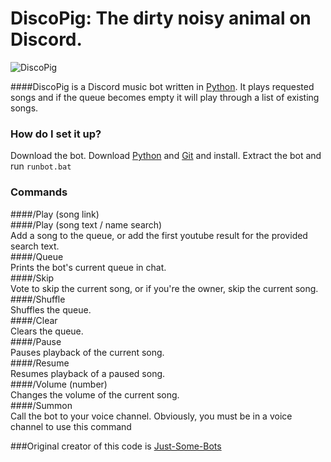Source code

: # DiscoPig: The dirty noisy animal on Discord.
![DiscoPig](http://i.imgur.com/Ck26vp9.jpg)

####DiscoPig is a Discord music bot written in [Python](https://www.python.org "Python homepage"). It plays requested songs and if the queue becomes empty it will play through a list of existing songs.

### How do I set it up?

Download the bot.
Download [Python](https://www.python.org/ftp/python/3.5.1/python-3.5.1-amd64.exe "Python 64bit") and [Git](https://git-for-windows.github.io/ "Git for Windows") and install.
Extract the bot and run `runbot.bat`

### Commands

####/Play (song link)<br />
####/Play (song text / name search)<br />
Add a song to the queue, or add the first youtube result for the provided search text.<br />
####/Queue<br />
Prints the bot's current queue in chat.<br />
####/Skip<br />
Vote to skip the current song, or if you're the owner, skip the current song.<br />
####/Shuffle<br />
Shuffles the queue.<br />
####/Clear<br />
Clears the queue.<br />
####/Pause<br />
Pauses playback of the current song.<br />
####/Resume<br />
Resumes playback of a paused song.<br />
####/Volume (number)<br />
Changes the volume of the current song.<br />
####/Summon<br />
Call the bot to your voice channel. Obviously, you must be in a voice channel to use this command<br />


###Original creator of this code is [Just-Some-Bots](https://github.com/Just-Some-Bots "Just-Some-Bots")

EXERCISE » The lines you need are those containing "python"; find them in the records and copy them.

RESPONSE AREA »
####DiscoPig is a Discord music bot written in [Python](https://www.python.org "Python homepage"). It plays requested songs and if the queue becomes empty it will play through a list of existing songs.
Download [Python](https://www.python.org/ftp/python/3.5.1/python-3.5.1-amd64.exe "Python 64bit") and [Git](https://git-for-windows.github.io/ "Git for Windows") and install.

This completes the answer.